‘O Som ao Redor’ | CRÍTICA

Pedro Esteves

“O único lugar em que o passado pode viver é o presente”. A frase de Giorgio Agamben expande um conceito de Santo Agostinho. Então, se me perguntassem qual é a história de O Som ao Redor, filme dirigido e roteirizado por Kleber Mendonça, que ainda divide a edição e a sonorização, a primeira frase que diria seria a de Agamben.

Tanto do ponto de vista da trama, como dos diálogos que a forma do filme faz com a história do Cinema. Contudo, seria ainda pouco para definir a obra em questão. Responderia eu, então, ainda: é o passado, a casa grande e senzala, vivido no presente, desvelado em sua luta de classes em nossa vida brasileira cotidiana.

Talvez seja essa a melhor afirmação para o que o filme retrata, mas como toda obra de arte, qualquer tentativa de aprisioná-la em definições estanques, não dá conta de toda a sua magnitude. Sim, é O Som ao Redor uma obra de arte (opinião também de Jytte Jensen, curador de filmes do MoMA, Museu de Arte Moderna de Nova York, que adquiriu uma cópia para o museu), é, pois, um filme.

Leia mais:

BÔNUS | JOJO RABBIT É O MELHOR FILME DO OSCAR
O TEMPO PASSA! RELEMBRE 11 GRANDES FILMES QUE COMPLETAM 10 ANOS!
‘1917’ | CRÍTICA

crítica de O Som ao Redor

Casa Grande e Senzala x Deus e o Diabo na Terra do Sol

As primeiras imagens nos remetem ao passado, retratando “Casa Grande e Senzala”, livro de Gilberto Freyre (1900-1987), que o diretor mesmo confessa ter lido quando criança e relido antes de fazer o filme. Vemos imagens de um sertão pobre e dominado por senhores de engenho, dialogando também com “Deus e o Diabo na Terra do Sol” (Glauber Rocha, 1964), mas que é transfigurado para a Recife atual.

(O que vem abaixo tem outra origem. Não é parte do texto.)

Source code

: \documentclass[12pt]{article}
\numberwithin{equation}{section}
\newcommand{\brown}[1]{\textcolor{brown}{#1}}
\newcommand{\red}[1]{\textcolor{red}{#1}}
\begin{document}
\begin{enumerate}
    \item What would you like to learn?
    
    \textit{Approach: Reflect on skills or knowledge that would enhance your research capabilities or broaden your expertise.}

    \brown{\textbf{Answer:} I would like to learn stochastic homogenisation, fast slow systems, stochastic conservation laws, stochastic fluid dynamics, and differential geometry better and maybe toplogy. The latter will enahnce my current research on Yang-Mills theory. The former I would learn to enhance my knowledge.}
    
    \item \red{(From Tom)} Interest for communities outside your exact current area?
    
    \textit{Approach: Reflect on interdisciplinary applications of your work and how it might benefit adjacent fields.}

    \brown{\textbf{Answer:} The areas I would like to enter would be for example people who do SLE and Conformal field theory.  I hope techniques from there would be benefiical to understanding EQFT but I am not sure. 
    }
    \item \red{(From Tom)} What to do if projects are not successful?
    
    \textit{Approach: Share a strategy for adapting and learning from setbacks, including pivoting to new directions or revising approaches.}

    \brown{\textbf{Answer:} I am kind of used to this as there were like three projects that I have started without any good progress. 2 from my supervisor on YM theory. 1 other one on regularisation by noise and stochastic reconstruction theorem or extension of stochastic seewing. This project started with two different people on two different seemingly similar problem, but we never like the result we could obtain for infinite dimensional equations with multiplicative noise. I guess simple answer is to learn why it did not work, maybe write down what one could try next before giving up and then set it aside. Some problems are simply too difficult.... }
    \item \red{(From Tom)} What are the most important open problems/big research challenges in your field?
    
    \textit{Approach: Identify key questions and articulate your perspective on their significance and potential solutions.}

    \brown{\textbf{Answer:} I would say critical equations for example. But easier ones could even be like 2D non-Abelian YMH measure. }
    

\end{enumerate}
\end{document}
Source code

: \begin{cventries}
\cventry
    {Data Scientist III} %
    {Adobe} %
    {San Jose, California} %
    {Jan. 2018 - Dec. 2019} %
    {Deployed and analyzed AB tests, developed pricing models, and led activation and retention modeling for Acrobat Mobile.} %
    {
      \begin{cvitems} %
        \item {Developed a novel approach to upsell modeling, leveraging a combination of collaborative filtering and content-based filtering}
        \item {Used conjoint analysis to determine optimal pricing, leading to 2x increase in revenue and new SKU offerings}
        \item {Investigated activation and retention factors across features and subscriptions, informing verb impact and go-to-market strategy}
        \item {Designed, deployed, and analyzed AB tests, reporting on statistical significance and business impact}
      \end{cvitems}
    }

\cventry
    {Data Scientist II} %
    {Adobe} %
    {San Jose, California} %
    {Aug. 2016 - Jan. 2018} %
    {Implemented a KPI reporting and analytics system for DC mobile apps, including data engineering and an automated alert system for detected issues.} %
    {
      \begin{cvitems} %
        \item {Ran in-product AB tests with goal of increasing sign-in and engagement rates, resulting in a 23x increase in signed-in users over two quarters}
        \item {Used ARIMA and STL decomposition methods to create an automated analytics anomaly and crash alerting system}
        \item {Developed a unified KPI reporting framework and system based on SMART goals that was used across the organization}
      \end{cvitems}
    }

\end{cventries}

A entrada em Recife contemporânea, acompanhada por uma “música” repetitiva, pontual, potente e angustiante (que se faz presente em todo o filme), é a prisão, tanto das personagens, como do espectador, demonstrada pela câmera que, outrora apresentava a busca pela liberdade (“Os Incompreendidos”, de Truffaut, 1959 e “O Deus e o Diabo na Terra do Sol”, por exemplo), persegue uma menina a andar de patins a esmo, presa em um edifício murado e gradeado.

No campo de futebol, crianças se amontoam em diversas brincadeiras, junto a suas babás, enquanto que outras observam, pela grade do prédio, um trabalhador colocar uma nova grade em um prédio vizinho.

 

Prisioneiros do universo da classe média de Recife, mas que poderia ser a classe média de qualquer lugar do mundo, vazia e sem propósito, e de suas relações patronais, típicas do Brasil, vivendo, essa classe, aprisionada em seus condomínios, que servem para protegê-la de um inimigo, que se configura muito mais como paranoia do que como verdade.

Elite enjaulada

Presa, então, pelo medo, a elite se enjaula, coloca câmeras e contrata seguranças para a rua, que servem, na prática, para ajudar um transeunte perdido e espantar o “perigoso” “menino-aranha”, lenda urbana real de Recife, muito depois de ele já ter entrado em diversos prédios. A segurança, no entanto, parece ser sempre menor que o medo.

Talvez, porque não possa a elite fugir do som ao redor que invade, por cada janela e brecha aberta, seu universo de portas trancadas e de grades, denunciando a vida da qual ela se esconde. Para “ao redor”, ela não olha e não repara, ela não quer ver o que se encontra além de seus muros. O mar, no fim da rua, símbolo de liberdade, tão forte nos dois filmes citados anteriormente, é invisível, está além dos muros, é, pois, local de medo e terror onde vivem tubarões.

 
O Som ao Redor crítica

A prisão, seja física, na falta de perspectiva de vida, ou temporal, no passado que resiste em ficar dentro de cada personagem, se dá em cada situação do filme, em cada plano em que o enquadramento, o som e o tempo impregnam o espectador.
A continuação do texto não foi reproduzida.